2.3. Machine Learning Classifiers

We established the necessary methods and tools to enable a model to make accurate forecasts. These tools and methodologies greatly enhance the confidence in the forecasts by allowing for precise evaluation of each model's performance. To assess the quality of a given model, its performance on both the training and testing sets must be quantified. Typically, performance metrics such as error computation, goodness of fit, or other relevant measurements are utilized. In this project, we will partition the drinking water quality dataset into training and testing subsets, ensuring that the data is randomly shuffled to eliminate any bias in the dataset ordering. Once trained, a model is evaluated to determine its ability to learn from the training data. There are three possible scenarios: underfitting, where the model poorly learns from the data and cannot predict even the training set results due to high bias; overfitting, where the model memorizes the training data and fails to generalize to new data due to high variance; and optimal learning, where the model accurately predicts results on new data, striking the right balance between bias and variance. In this study, we developed a robust approach for accurately forecasting water quality, employing various machine learning classifiers including LR, Support Vector Machine (SVM), SGD, KNN, Gaussian Process Classification (GPC), GNB, RF, DT, XGBoost, and MLP.

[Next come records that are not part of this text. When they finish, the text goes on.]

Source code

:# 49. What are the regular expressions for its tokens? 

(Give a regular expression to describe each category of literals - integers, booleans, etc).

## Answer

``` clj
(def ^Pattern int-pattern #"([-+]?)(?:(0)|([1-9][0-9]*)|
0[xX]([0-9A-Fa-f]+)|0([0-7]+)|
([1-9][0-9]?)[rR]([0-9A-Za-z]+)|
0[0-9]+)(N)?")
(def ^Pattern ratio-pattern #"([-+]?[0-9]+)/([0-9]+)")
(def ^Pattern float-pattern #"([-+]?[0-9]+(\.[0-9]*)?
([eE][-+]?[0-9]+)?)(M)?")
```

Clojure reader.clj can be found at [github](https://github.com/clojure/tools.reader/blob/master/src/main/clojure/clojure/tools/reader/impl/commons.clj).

2.4. Hyperparameters Optimization

In this study, hyperparameter tuning was performed for the various machine learning classification models. For each model, a systematic approach was employed to identify the optimal combination of hyperparameters that maximized performance on the drinking water quality determination task. This involved conducting a grid search over a predefined range of hyperparameter values, considering parameters such as regularization strength, learning rate, number of neighbors, number of estimators, maximum tree depth, and hidden layer sizes. The performance of each model was evaluated using appropriate evaluation metrics such as accuracy, precision, recall, and F1-score. The hyperparameters yielding the best performance for each model were selected for the final analysis, ensuring robust and optimized classification performance for drinking water quality determination.

2.5. Error Analysis

A wide range of evaluation metrics are available in the literature to assess the accuracy of supervised classification methods. These metrics quantify the discrepancy between the anticipated values and the measured values of data points, as determined through various techniques, capturing the error in the predictions. In this study, different error matrices were utilized to assess the variability of the models. One commonly used measure is the confusion matrix, which is applicable to both binary and multiclass classification problems. The confusion matrix provides counts for predicted and actual values, with "TN" representing True Negative (accurately classified negative examples), "TP" representing True Positive (accurately classified positive examples), "FP" indicating False Positive (actual negative examples classified as positive), and "FN" representing False Negative (actual positive examples classified as negative). The F-score, or F-measure, is a statistical measure used to assess the accuracy of a binary classification test. It combines precision and recall, where precision represents the ratio of true positive results to all positive results (including false positives), and recall represents the ratio of true positive results to all actual positive samples. Precision is also referred to as positive predictive value, while recall is known as sensitivity in diagnostic binary classification.

3. Results and Discussion

3.1. Predicted and Observed Data

The machine learning (ML) models are deployed to forecast the drinking water quality for testing after a successful training using the obtained drinking water quality data. The classification model’s performance is visually represented in Figure 5 by a scatterplot that compares predicted drinking water quality values to observed drinking water quality values.
The chosen hyperparameters are used to run the RF regressor (number of trees = 100, minimum number of samples needed to divide an internal node = 10, minimum number of samples needed to be at a leaf node = 1). Maximum tree depth is 50, number of features to be considered while determining the appropriate split is "sqrt," Whether bootstrap samples are used while creating trees is set to True, and the randomness of bootstrapping samples after optimization is set to 0. The chosen hyperparameters for MLP are the size of the hidden layers (100, 50), the activation function (ReLU, Sigmoid), the solver (Adam), the alpha (0.0001), and the learning rate (constant). The Rs values for the RF and MLP algorithms' training sets are 0.734 and 0.672, respectively. In the testing phase using an unknown dataset, both models perform worse and have lower R2 values (0.698 and 0.648).
In Figure 5, the fitted regression line's (black lines) statistical distance from the expected drinking water quality values is measured statistically by R2. where the values of observed and expected drinking water quality are the same.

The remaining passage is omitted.